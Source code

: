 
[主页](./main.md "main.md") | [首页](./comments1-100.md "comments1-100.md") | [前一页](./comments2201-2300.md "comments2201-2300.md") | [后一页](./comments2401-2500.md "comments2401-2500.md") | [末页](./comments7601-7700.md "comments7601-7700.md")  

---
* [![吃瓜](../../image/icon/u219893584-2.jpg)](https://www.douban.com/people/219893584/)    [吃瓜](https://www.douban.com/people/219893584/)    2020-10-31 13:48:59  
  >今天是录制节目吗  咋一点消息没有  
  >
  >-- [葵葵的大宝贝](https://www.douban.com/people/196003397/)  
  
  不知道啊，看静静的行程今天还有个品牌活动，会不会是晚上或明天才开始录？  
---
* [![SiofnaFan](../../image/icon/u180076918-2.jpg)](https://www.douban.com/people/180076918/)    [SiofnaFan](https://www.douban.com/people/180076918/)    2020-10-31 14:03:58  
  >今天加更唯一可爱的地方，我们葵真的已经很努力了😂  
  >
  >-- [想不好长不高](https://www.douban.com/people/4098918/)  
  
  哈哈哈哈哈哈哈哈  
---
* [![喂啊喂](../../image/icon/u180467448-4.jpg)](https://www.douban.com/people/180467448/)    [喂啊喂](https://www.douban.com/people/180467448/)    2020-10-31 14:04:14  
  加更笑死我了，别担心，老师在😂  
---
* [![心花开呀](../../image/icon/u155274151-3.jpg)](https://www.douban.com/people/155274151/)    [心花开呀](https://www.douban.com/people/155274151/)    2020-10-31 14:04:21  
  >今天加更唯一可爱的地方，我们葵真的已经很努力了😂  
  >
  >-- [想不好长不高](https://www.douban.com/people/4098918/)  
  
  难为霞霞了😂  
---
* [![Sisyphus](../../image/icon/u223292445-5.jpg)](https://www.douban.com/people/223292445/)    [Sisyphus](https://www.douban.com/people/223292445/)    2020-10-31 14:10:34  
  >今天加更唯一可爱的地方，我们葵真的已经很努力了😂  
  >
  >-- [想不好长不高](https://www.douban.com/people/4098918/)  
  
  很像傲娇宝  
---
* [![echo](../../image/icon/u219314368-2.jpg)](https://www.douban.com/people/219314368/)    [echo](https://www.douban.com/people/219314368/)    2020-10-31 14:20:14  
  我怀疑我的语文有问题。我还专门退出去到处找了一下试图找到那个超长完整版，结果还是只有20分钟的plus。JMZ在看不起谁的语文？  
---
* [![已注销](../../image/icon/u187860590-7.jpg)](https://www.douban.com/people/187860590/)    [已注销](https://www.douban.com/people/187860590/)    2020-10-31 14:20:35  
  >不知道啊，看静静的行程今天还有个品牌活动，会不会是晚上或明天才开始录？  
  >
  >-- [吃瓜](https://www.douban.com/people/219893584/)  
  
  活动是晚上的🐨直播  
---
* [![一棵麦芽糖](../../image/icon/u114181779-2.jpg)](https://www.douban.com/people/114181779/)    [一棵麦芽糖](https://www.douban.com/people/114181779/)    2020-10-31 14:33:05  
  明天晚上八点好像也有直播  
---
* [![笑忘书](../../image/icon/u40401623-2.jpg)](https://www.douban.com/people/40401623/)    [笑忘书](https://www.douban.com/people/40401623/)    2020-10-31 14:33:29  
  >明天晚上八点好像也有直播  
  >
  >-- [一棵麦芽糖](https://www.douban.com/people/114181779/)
——
## Exercise aim
Filter the material for the word "会不会是晚上或明天才开始录" and copy each matching line.

## Answer section
  不知道啊，看静静的行程今天还有个品牌活动，会不会是晚上或明天才开始录？  
  >不知道啊，看静静的行程今天还有个品牌活动，会不会是晚上或明天才开始录？  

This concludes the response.